The Economics Of The Brick Cycle and Its Effects on Firm and Industry Structure
d) Costs of Varying Output of Firms
Once oligopolistic markets and multi-works firms exist in the brick industry, the relative price stability they create allows yards to alter the number of bricks they sell, by maintaining in-yard stockpiles. In addition, yards are more able to close temporarily and re-open later. This section, attempts to show how yards that are part of a larger financial unit are able to enjoy some cost advantages over smaller firms when production levels have to be varied in this way.
i) Stockpiling Bricks
The improved price stability present in oligipolistic markets means that firms trading in them, when faced with decreased demand and falling prices, are not forced to try and maintain full capacity by decreasing their prices further. Instead, they will use the “extra” revenue received from the bricks they do sell to finance maintenance of production at full capacity, and then stockpile the bricks they do not sell, such stockpiles are an important source of profits for two reasons:
(1. M & MC. LBC and Ibstock Johnsen. 1983, Para 2. 40).
i) The bricks placed in the stockpile can be considered to be those bricks produced with the lowest marginal costs, for instance those produced between 75% capacity and full capacity. ii) The bricks from the stockpile can be sold off when demands, and therefore prices, are relatively high.
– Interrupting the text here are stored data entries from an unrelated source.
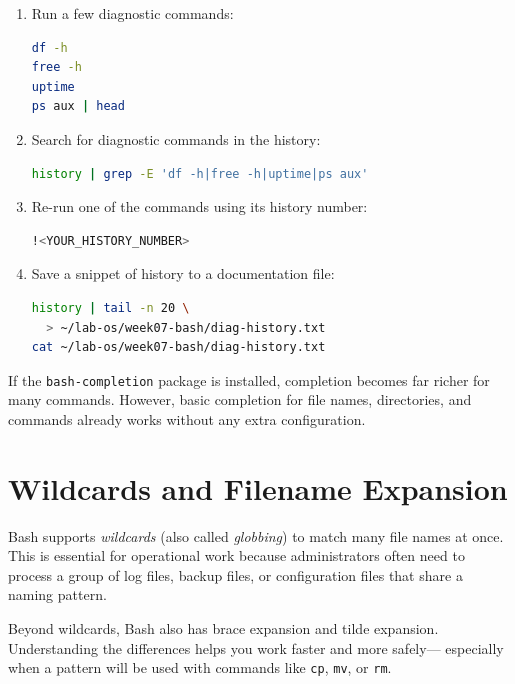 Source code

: \begin{enumerate}
  \item Run a few diagnostic commands:
\begin{lstlisting}[language=bash, caption={Running diagnostic commands}]
df -h
free -h
uptime
ps aux | head
\end{lstlisting}

  \item Search for diagnostic commands in the history:
\begin{lstlisting}[language=bash, caption={Searching commands from history}]
history | grep -E 'df -h|free -h|uptime|ps aux'
\end{lstlisting}

  \item Re-run one of the commands using its history number:
\begin{lstlisting}[language=bash, caption={Re-running a command from history}]
!<YOUR_HISTORY_NUMBER>
\end{lstlisting}

  \item Save a snippet of history to a documentation file:
\begin{lstlisting}[language=bash, caption={Saving history to a file}]
history | tail -n 20 \
  > ~/lab-os/week07-bash/diag-history.txt
cat ~/lab-os/week07-bash/diag-history.txt
\end{lstlisting}
\end{enumerate}

\begin{tipbox}
If the \texttt{bash-completion} package is installed, completion becomes far
richer for many commands. However, basic completion for file names,
directories, and commands already works without any extra configuration.
\end{tipbox}

\section{Wildcards and Filename Expansion}
\label{sec:wildcards-expansion}

Bash supports \textit{wildcards} (also called \textit{globbing}) to match
many file names at once. This is essential for operational work because
administrators often need to process a group of log files, backup files, or
configuration files that share a naming pattern.

Beyond wildcards, Bash also has brace expansion and tilde expansion.
Understanding the differences helps you work faster and more safely---
especially when a pattern will be used with commands like \texttt{cp},
\texttt{mv}, or \texttt{rm}.

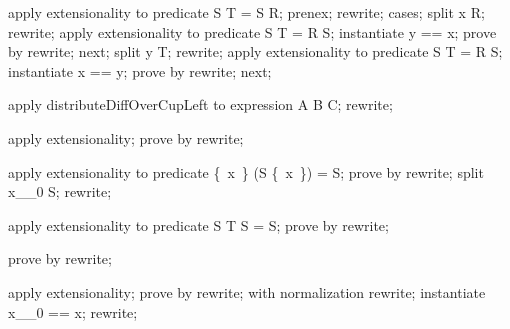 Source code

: \begin{LPScript}\begin{forget}[lCapEquivWeakensDiffEquiv]
apply extensionality to predicate S \setminus [X] T = S \setminus [X] R;
prenex;
rewrite;
cases;
split x \in  R;
rewrite;
apply extensionality to predicate S \cap [X] T = R \cap [X] S;
instantiate y == x;
prove by rewrite;
next;
split y \in  T;
rewrite;
apply extensionality to predicate S \cap [X] T = R \cap [X] S;
instantiate x == y;
prove by rewrite;
next;
\end{forget}\end{LPScript}

\begin{LPScript}\begin{forget}[lDistDiffOverUnionLeftBackwards]
apply distributeDiffOverCupLeft to expression A \cup [X] B \setminus [X] C;
rewrite;
\end{forget}\end{LPScript}

\begin{LPScript}\begin{forget}[lElemDiffAbsorbption]
apply extensionality;
prove by rewrite;
\end{forget}\end{LPScript}

\begin{LPScript}\begin{forget}[lElemUnionAbsorbDiffRight]
apply extensionality to predicate \{~x~\} \cup [X] (S \setminus [X] \{~x~\}) = S;
prove by rewrite;
split x\_\_0 \in  S;
rewrite;
\end{forget}\end{LPScript}

\begin{LPScript}\begin{forget}[lUnionAbsorbInter]
apply extensionality to predicate S \cup [X] T \cap [X] S = S;
prove by rewrite;
\end{forget}\end{LPScript}

\begin{LPScript}\begin{forget}[lCupAssociatesBackwards]
prove by rewrite;
\end{forget}\end{LPScript}

\begin{LPScript}\begin{forget}[lUnionExchangeDiffLeft]
apply extensionality;
prove by rewrite;
with normalization rewrite;
instantiate x\_\_0 == x;
rewrite;
\end{forget}\end{LPScript}

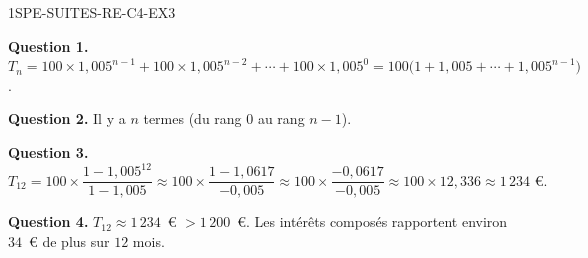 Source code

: 
\begin{corrige}{1SPE-SUITES-RE-C4-EX3}

\textbf{Question 1.} $T_n = 100 \times 1{,}005^{n-1} + 100 \times 1{,}005^{n-2} + \cdots + 100 \times 1{,}005^0 = 100 \bigl(1 + 1{,}005 + \cdots + 1{,}005^{n-1}\bigr)$.

\textbf{Question 2.} Il y a $n$ termes (du rang $0$ au rang $n-1$).

\textbf{Question 3.}
\[
T_{12} = 100 \times \frac{1 - 1{,}005^{12}}{1 - 1{,}005} \approx 100 \times \frac{1 - 1{,}0617}{-0{,}005} \approx 100 \times \frac{-0{,}0617}{-0{,}005} \approx 100 \times 12{,}336 \approx 1\,234 \text{ €.}
\]

\textbf{Question 4.} $T_{12} \approx 1\,234$~€ $> 1\,200$~€. Les intérêts composés rapportent environ $34$~€ de plus sur $12$ mois.

\end{corrige}
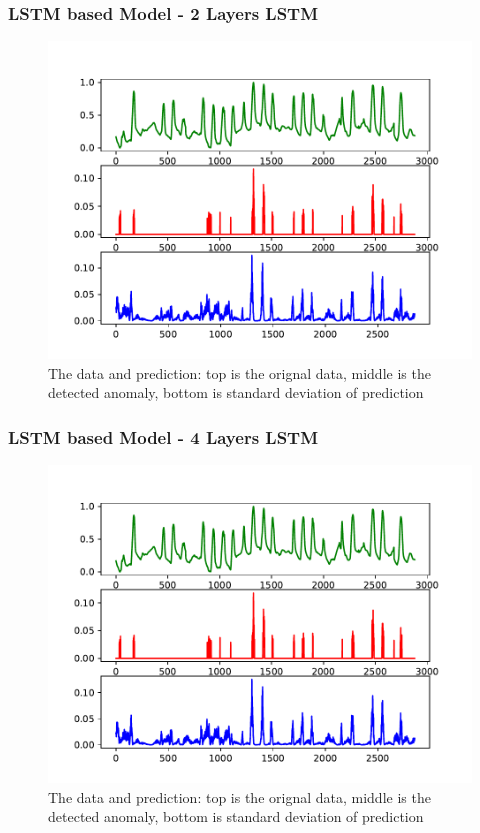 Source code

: \documentclass{beamer}
\begin{document}
\begin{frame}
\begin{frame}
\begin{frame}
\begin{frame}
\begin{frame}
\frametitle{LSTM based Model - 2 Layers LSTM}
\begin{figure}
\includegraphics[width=0.8\linewidth]{figs/lstm_dropout_test_h5_detect_2layer.pdf}
\vspace{-0.3in}
\caption{The data and prediction: top is the orignal data, middle is the detected anomaly, bottom is standard deviation of prediction}
\end{figure}
\end{frame}

\begin{frame}
\frametitle{LSTM based Model - 4 Layers LSTM}
\begin{figure}
\includegraphics[width=0.8\linewidth]{figs/lstm_dropout_test_h5_detect_4layer.pdf}
\vspace{-0.3in}
\caption{The data and prediction: top is the orignal data, middle is the detected anomaly, bottom is standard deviation of prediction}
\end{figure}
\end{frame}


\end{frame}
\end{frame}
\end{frame}
\end{frame}
\end{document}
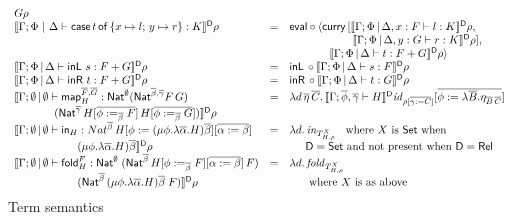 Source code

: \documentclass[runningheads]{llncs}
\newcommand{\set}{\mathsf{Set}}
\renewcommand{\id}{\mathit{id}}
\newcommand{\map}{\mathsf{map}}
\newcommand{\fold}{\mathsf{fold}}
\renewcommand{\id}{\mathit{id}}
\newcommand{\inl}{\mathsf{inL}\,}
\newcommand{\inr}{\mathsf{inR}\,}
\begin{document}
\begin{figure}[t]
\begin{adjustbox}{varwidth=6in, max width=5.3in, fbox, center}
\[\begin{array}{lll}
{  G} \rho\\
\dsem{\Gamma;\Phi~|~\Delta \vdash \cse{t}{x \mapsto l}{y \mapsto r} :
  K}\rho & = & \eval \circ \langle \curry \,[\dsem{\Gamma;\Phi
    \,|\, \Delta, x : F \vdash l : K}\rho,\\
   & & \hspace*{0.79in} \dsem{\Gamma;\Phi \,|\, \Delta, y
    : G \vdash r : K}\rho],\\
   & &  \hspace*{0.5in} \dsem{\Gamma;\Phi \,|\, \Delta \vdash t :
  F + G} \rho\rangle\\   
\dsem{\Gamma;\Phi \,|\, \Delta \vdash \inl \,s: F + G} \rho& = &
\inl \circ \dsem{\Gamma;\Phi \,|\, \Delta \vdash s: F}\rho\\
\dsem{\Gamma;\Phi \,|\, \Delta \vdash \inr \,t: F + G}\rho & = & 
\inr \circ \dsem{\Gamma;\Phi \,|\, \Delta \vdash t : G}\rho\\
\llbracket \Gamma;\emptyset \,|\, \emptyset \vdash \map^{\ol{F},\ol{G}}_H
  : \Nat^\emptyset (\Nat^{\ol\beta,\ol\gamma} F\,G)
& = & \lambda d\, \ol\eta\,\ol{C}.\,
\dsem{\Gamma; \ol{\phi},\ol{\gamma}\vdash H}\id_{\rho[\ol{\gamma:=
      C}]}[\ol{\phi := \lambda \ol B. \eta_{\ol B\, \ol C}}]\\ 
\hspace*{0.5in}
  (\Nat^{\ol{\gamma}}\,H[\ol{\phi :=_{\ol{\beta}} F}]\,H[\ol{\phi
      :=_{\ol{\beta}} G}]) \rrbracket^{\mathsf D} \rho & &\\
\llbracket \Gamma;\emptyset \,|\, \emptyset \vdash \tin_H :
Nat^{\ol{\beta}} \, H[\phi := (\mu \phi.\lambda {\overline
    \alpha}.H){\overline \beta}][\ol{\alpha := \beta}] & = &
\lambda d.\,\mathit{in}_{{T}^X_{H,\rho}} \;\;\mbox{ where } X \mbox{
  is } \set \mbox{ when } \\  
\hspace*{0.79in}(\mu \phi.\lambda {\overline \alpha}.H){\overline
  \beta} \rrbracket^{\mathsf{D}} \rho & & \hspace*{0.2in}  
\mathsf{D} = \set \mbox{ and not present when }
\mathsf{D} = \rel\\  
\llbracket \Gamma;\emptyset \,|\, \emptyset \vdash
  \fold^F_H : \Nat^\emptyset\;(\Nat^{\ol{\beta}}\,H[\phi
    :=_{\ol{\beta}} F][\ol{\alpha := \beta}]\,F) & = &  
\lambda d.\,
\mathit{fold}_{T^X_{H,\rho}} \\ 
\hspace*{0.79in}(\Nat^{{\ol{\beta}} }\,(\mu
  \phi.\lambda \overline \alpha.H)\overline \beta\;F)
\rrbracket^{\mathsf{D}} \rho & & \hspace*{0.2in} \mbox{ where } X \mbox{ is as above
}\vspace*{-0.1in} 
\end{array}\]
\caption{Term semantics}\label{fig:term-sem} 
\vspace*{-0.05in}
\end{adjustbox}\vspace*{-0.1in}
\end{figure}
\end{document}
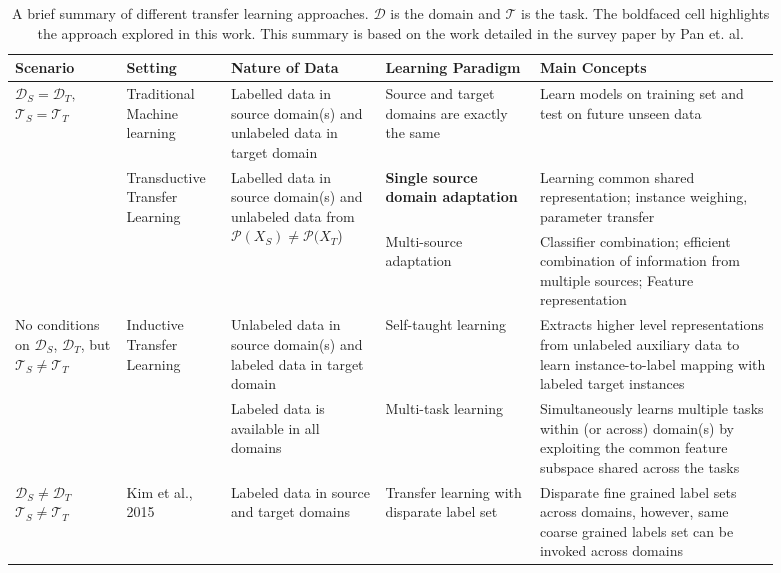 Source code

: \documentclass{sigkddExp}
\begin{document}
\begin{table}[th]
\begin{tabular*}{\linewidth}{m{0.13\linewidth}m{0.12\linewidth}m{0.18\linewidth}m{0.18\linewidth}m{0.28\linewidth}}
\toprule
\toprule
\textbf{Scenario} & \textbf{Setting} & \textbf{Nature of Data} & \textbf{Learning Paradigm} & \textbf{Main Concepts}  \\
\toprule 
 \makecell{$\mathcal{D}_S = \mathcal{D}_T,$\\$ \mathcal{T}_S = \mathcal{T}_T$}
& Traditional Machine learning
& Labelled data in source domain(s) and unlabeled data in target domain
& Source and target domains are exactly the same
& Learn models on training set and test on future unseen data \\
\cmidrule{1-5}
 \multirow{2}{\linewidth}{\textbf{\makecell{$\mathcal{D}_S \neq \mathcal{D}_T$,\\ $\mathcal{T}_S = \mathcal{T}_T$}}} 
& \multirow{2}{\linewidth}{Transductive Transfer Learning}
& \multirow{2}{\linewidth}{Labelled data in source domain(s) and unlabeled data from $\mathcal{P}(X_S) \neq \mathcal{P}(X_T$)}
& \textbf{Single source domain adaptation}
& Learning common shared representation; instance weighing, parameter transfer
\\
\cmidrule{4-5}
 
&
&
& Multi-source adaptation
& Classifier combination; efficient combination of information from multiple sources; Feature representation \\
\cmidrule{1-5} 

\multirow{2}{\linewidth}{No conditions on $\mathcal{D}_S$, $\mathcal{D}_T$, 
but $\mathcal{T}_S \neq \mathcal{T}_T$ }
& \multirow{2}{\linewidth}{Inductive Transfer Learning}
& Unlabeled data in source domain(s) and labeled data in target domain
& Self-taught learning
& Extracts higher level representations from unlabeled auxiliary data to learn instance-to-label mapping with labeled target instances
\\
\cmidrule{3-5} 
& & Labeled data is available in all domains
& Multi-task learning
& Simultaneously learns multiple tasks within (or across) domain(s) by exploiting the common feature subspace shared across the tasks \\
\cmidrule{1-5}
\makecell{$\mathcal{D}_S\neq \mathcal{D}_T$\\$\mathcal{T}_S \neq \mathcal{T}_T$}
& Kim et al., 2015 \cite{kim2015new}
& Labeled data in source and target domains
& Transfer learning with disparate label set
& Disparate fine grained label sets across domains, however, same coarse grained labels set can be invoked across domains
\\
\bottomrule
\end{tabular*}
\caption {A brief summary of different transfer learning approaches. $\mathcal{D}$ is the domain and $\mathcal{T}$ is the task. The boldfaced cell highlights the approach explored in this work. This summary is based on the work detailed in the survey paper by Pan et. al.\protect\cite{pan2010survey}}
\label{tab:related_work}
\end{table}
\end{document}
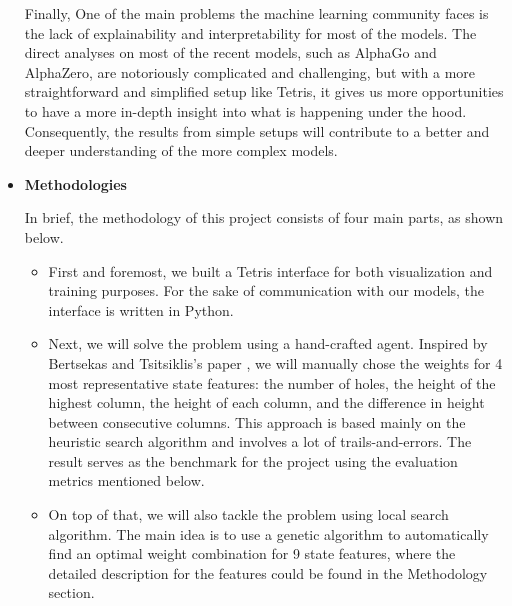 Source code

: \documentclass[letterpaper]{article} %
\begin{document}
\begin{itemize}
Finally,  One of the main problems the machine learning community faces is the lack of explainability and interpretability for most of the models. The direct analyses on most of the recent models, such as AlphaGo and AlphaZero, are notoriously complicated and challenging, but with a more straightforward and simplified setup like Tetris, it gives us more opportunities to have a more in-depth insight into what is happening under the hood. Consequently, the results from simple setups will contribute to a better and deeper understanding of the more complex models.

\item 
{\bf Methodologies}

In brief, the methodology of this project consists of four main parts, as shown below.
\begin{itemize}
  \item 
  First and foremost, we built a Tetris interface for both visualization and training purposes. For the sake of communication with our models, the interface is written in Python. 
  \item 
  Next, we {will solve} the problem using a hand-crafted agent. {Inspired by Bertsekas and Tsitsiklis's paper} \cite{Bertsekas_1996}, we will manually chose the weights for 4 most representative state features: the number of holes, the height of the highest column, the height of each column, and the difference in height between consecutive columns. This approach is based mainly on the heuristic search algorithm and involves a lot of trails-and-errors. The result serves as the benchmark for the project {using the evaluation metrics mentioned below}.
  \item 
  On top of that, we will also tackle the problem {using local search algorithm}. The main idea is to use a genetic algorithm to automatically find an optimal weight combination for 9 state features, where the detailed description for the features could be found in the Methodology section. 
  

\end{itemize}
\end{itemize}
\end{document}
Stockpiles of bricks cost money to build up however. This is equal to the rate of interest on the funds borrowed to pay for the extra bricks which make up the stockpile. As such, the larger the stockpile, the higher this unit cost becomes since the average time each brick spends in the stockpile will increase. If this interest burden is treated as a cost of production, then it will be seen that bricks will no longer be stockpiled when their total cost (average marginal costs + storage costs + interest) exceeds their total expected revenue.
Multi-works firms, particularly those that are part of larger holding companies will be able to stockpile bricks for longer than single-works firms for two reasons: i) The firms represent lower risks to banks (who, because of the risks associated with stockpiling bricks, do not like to finance stockpiles anyway), and are thus able to obtain lower rates of interest in the funds they borrow; for this reason, large firms are able to profitably stockpile bricks for longer. ii) Firms with interests outside the brick industry will be able to use cash flows from these interests to build up stockpiles.
For these reasons, larger firms will be able to continue stockpiling bricks for longer, and thus will make larger profits when an upturn in demand appears. They may also avoid having to temporarily close the plant, and thus save on the associated costs involved in doing so. No estimate as to the size of savings made by larger firms could be made however.